**Task details**
Search the records for the word "Brigham". Copy every line where it appears.

**Available data**

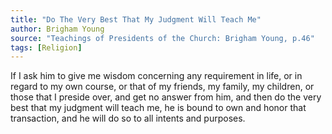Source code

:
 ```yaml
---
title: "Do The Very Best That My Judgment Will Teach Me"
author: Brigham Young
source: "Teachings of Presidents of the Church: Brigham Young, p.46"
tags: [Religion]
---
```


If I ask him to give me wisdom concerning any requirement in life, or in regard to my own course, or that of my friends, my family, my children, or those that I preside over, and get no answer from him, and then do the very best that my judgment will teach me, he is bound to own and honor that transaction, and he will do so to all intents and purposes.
...
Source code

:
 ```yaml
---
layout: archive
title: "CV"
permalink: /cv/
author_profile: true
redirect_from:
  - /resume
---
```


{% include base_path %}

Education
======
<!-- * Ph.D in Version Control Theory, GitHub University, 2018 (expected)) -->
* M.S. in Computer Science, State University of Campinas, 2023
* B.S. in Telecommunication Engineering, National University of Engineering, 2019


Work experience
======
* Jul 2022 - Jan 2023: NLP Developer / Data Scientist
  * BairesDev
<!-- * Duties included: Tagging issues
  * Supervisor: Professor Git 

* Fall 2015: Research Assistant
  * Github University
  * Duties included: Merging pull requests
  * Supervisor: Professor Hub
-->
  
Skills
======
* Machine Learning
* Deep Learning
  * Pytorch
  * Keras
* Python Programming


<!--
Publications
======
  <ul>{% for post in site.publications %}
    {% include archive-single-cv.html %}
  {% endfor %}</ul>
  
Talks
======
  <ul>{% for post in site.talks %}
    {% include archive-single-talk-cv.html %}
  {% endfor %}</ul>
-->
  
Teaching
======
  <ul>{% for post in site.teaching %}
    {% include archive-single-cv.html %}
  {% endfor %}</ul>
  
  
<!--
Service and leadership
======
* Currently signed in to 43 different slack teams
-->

**Response to the task**
author: Brigham Young
source: "Teachings of Presidents of the Church: Brigham Young, p.46"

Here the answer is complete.